From Brett P.

I regularly enjoy having a happy hour cocktail after work with friends. Several evenings a week I am at a bar in Nashville called Canvas and hang out on the patio that is pretty much on the sidewalk out front. It is very close to the heart of Downtown and there is a lot of foot traffic, so it is no surprise we see a all different kinds of people.

Often, someone will come up and offer to sell us a paper, ask for money, bum a cigarette, and even at times ask us to buy them a beverage. For some of those requests we can't say yes because we aren't allowed to serve a drink or don't have any cash on us, so we usually wind up having to politely decline to help. Not because we don't want to help, it's just that we don't have what is needed at the time. 

Enter Lace Up With Love (LUWL). We're equipped now. Next door to Canvas is OutCentral, Nashville's LGBT+ Center. OutCentral has partnered with LUWL and keeps some of the bags that are created on-hand. Now, we have something to give and the interaction between those in need and those on the patio has become something far more constructive and even more equalizing. It's beautiful.

I can think of three different times that had a significant impact on me, the people around me, and of course the people given bags. 

There is a man, whose name I don't know, that is a frequenter of the area and his demeanor is often harsh and I have admittedly struggled to find compassion for him because of this. On a chilly night, he came to the patio and started his slurred speech and aggressive comments to me and others, and after a few minutes walked a short way in front of the building and just stood there. So I went next door, got a backpack, another generous person on the patio threw in a couple of bucks to add to the bag as well, and he took it. He stayed a while longer standing at a corner of the patio under the heater that is out this time of year- And he went totally silent. He just sat there, his entire demeanor had changed and slowly, he was smiling before he walked away. I can't help but wonder how long it had been since someone had done something nice for him. I hope this might be the ever so slight push into a more positive direction for him and when I see him next, that smile will remain.

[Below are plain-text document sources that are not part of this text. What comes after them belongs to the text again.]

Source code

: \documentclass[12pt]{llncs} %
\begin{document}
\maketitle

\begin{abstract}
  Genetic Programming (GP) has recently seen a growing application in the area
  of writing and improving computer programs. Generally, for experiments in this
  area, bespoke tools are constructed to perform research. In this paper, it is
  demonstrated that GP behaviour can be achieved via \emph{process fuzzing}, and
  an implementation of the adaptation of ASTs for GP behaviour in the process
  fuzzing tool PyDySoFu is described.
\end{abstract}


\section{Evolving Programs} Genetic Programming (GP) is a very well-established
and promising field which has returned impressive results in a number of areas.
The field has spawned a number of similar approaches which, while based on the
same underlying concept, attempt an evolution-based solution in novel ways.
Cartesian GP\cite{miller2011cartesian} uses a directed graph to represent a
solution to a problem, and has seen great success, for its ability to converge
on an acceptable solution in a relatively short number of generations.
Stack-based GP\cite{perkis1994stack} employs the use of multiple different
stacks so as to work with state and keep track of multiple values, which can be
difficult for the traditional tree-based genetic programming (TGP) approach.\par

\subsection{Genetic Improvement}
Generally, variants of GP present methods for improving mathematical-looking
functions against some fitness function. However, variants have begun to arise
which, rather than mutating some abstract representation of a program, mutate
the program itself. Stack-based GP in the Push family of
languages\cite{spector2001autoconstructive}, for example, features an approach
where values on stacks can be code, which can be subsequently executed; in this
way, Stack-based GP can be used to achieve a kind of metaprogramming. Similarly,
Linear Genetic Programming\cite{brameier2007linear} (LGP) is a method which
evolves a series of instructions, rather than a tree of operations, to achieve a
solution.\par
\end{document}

Again, sitting on my perch on the patio, a couple of men came up, one in a wheelchair. I don't recall much of a conversation, but I did grab a couple of bags to hand out. I went to the center and came out with the two bags and handed them to them. My gosh, I have never seen two people become so excited. I thought the guy in the wheelchair was going to miraculously jump out of the chair. They both grabbed the bags and held them close and the one in the wheelchair looked up at his friend and in a tone much like a kid at Christmas or on their birthday, he said, "Look! We have bags!" The standing man shook my hand and told me that God blesses me. They left shortly after.

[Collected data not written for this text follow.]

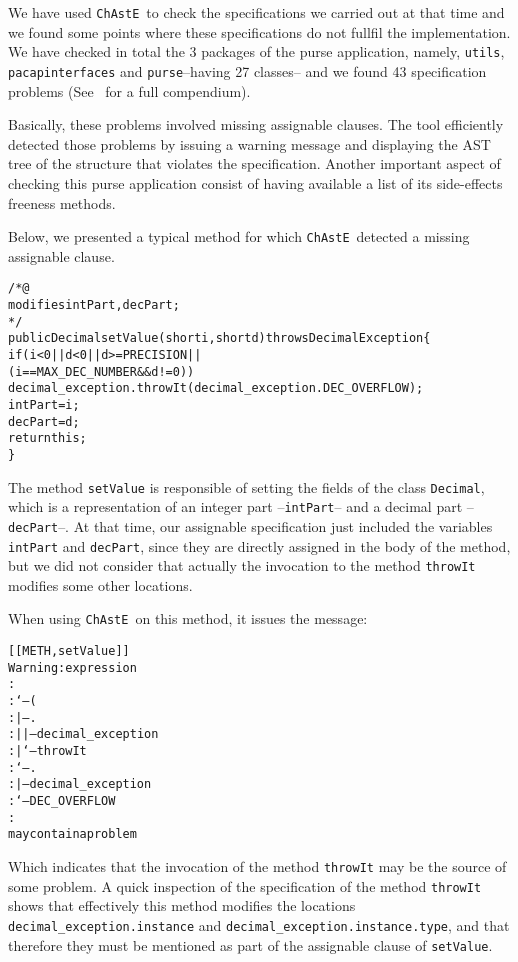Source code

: \documentclass[a4paper]{llncs}
\newcommand{\modtool}{\texttt{ChAstE}}
\begin{document}
We have used \modtool~to check the specifications we carried out at
that time and we found some points where these specifications do not
fullfil the implementation. We have checked in total
the 3 packages of the purse application, namely, \texttt{utils},
\texttt{pacapinterfaces} and \texttt{purse}--having 27 classes--
and we found 43 specification problems (See~\cite{CatanoH02URL} for a
full compendium).

Basically, these problems involved missing assignable clauses. The tool
efficiently detected those problems by issuing a warning message 
and displaying the \textsc{AST} tree of the structure that violates
the specification. Another important aspect of checking this purse
application consist of having available a list of its side-effects
freeness methods.


Below, we presented a typical method for which \modtool~detected a
missing assignable clause. 
\begin{alltt}
/*@ 
  modifies intPart, decPart;
*/ 
public Decimal setValue(short i, short d) throws DecimalException\verb!{!
  if(i < 0 || d < 0 || d >= PRECISION || 
     (i == MAX_DEC_NUMBER && d != 0))
    decimal_exception.throwIt(decimal_exception.DEC_OVERFLOW);
  intPart = i;
  decPart = d;
  return this;
\verb!}!
\end{alltt}
The method \texttt{setValue} is responsible of setting the fields of
the class \texttt{Decimal}, which is a representation of an integer
part --\texttt{intPart}-- and a decimal part --\texttt{decPart}--. At
that time, our assignable specification just included the 
variables \texttt{intPart} and \texttt{decPart}, since they are directly
assigned in the body of the method, but we did not consider that
actually the invocation to the method \texttt{throwIt} modifies some
other locations.

When using \modtool~on this method, it issues the message$:$
\begin{alltt}
[[METH,setValue]]
Warning: expression
:
:`--(
:   |--. 
:   |  |--decimal_exception
:   |  `--throwIt
:   `--.
:      |--decimal_exception
:      `--DEC_OVERFLOW
:
may contain a problem
\end{alltt}

Which indicates that the invocation of the method \texttt{throwIt}
may be the source of some problem. A quick inspection of the
specification of the method \texttt{throwIt} shows that effectively
this method
modifies the locations \texttt{decimal\_exception.instance} and
\texttt{decimal\_exception.instance.type}, and that therefore they
must be mentioned as part of the assignable clause of
\texttt{setValue}.
\end{document}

The third occasion was actually last night. He is a seller of The Contributor (Nashville's Street Newspaper) and came up to try to sell some papers. We talked for a few minutes. He has a very charming personality - name is Richard. We talked, and he sold a couple of papers and I saw that he already had a bag, so I thought to myself, what should I do? He has a bag. So, I just asked him, "What's in your bag?" then he handed it to me as if I were someone that wanted to search it and find something. I was afraid that I offended him or anything. Of course I didn't want to search it or anything like that, just wanted to know what he might need. He opened it and there was very little in it. So, I told him to hang on a minute and went to the center to grab a bag. I told him to take it, grab what he needed out of it, and keep it on him but to promise me that he will give the bag and the rest of its contents to someone else. He was thrilled. He really needed some of the toiletries that were in the bag. The conversation then got serious - he was completely surprised that we took the time to talk to him and help him. He is a black man and asked us why, specifically, white people often ignore him, look the other way, shoo him off, or scoff. I was paralyzed by the poignancy of the question and my friend and I could only say we didn't know but that there are people who care about him out there and we loved that he kept his spirits high and his smile bright.

Something else that is beautiful about where I have given out most of the bags thus far is that other people are seeing the impact right there in the moment and that is serving as motivation to donate. Already some of my friends are getting on board and are starting to contribute. It's catching on and it's amazing.

I can't wait to see who I will meet next. To date, I have probably given out about 15 bags and on Election Night, helped stuff that many, or more. To anyone that reads this I can tell you that few things in life have helped me understand my humility and my humanity than beginning this new, and what I hope will be a very long relationship with LUWL, and by extension, the under-served and incredible people living beneath the surface of our city.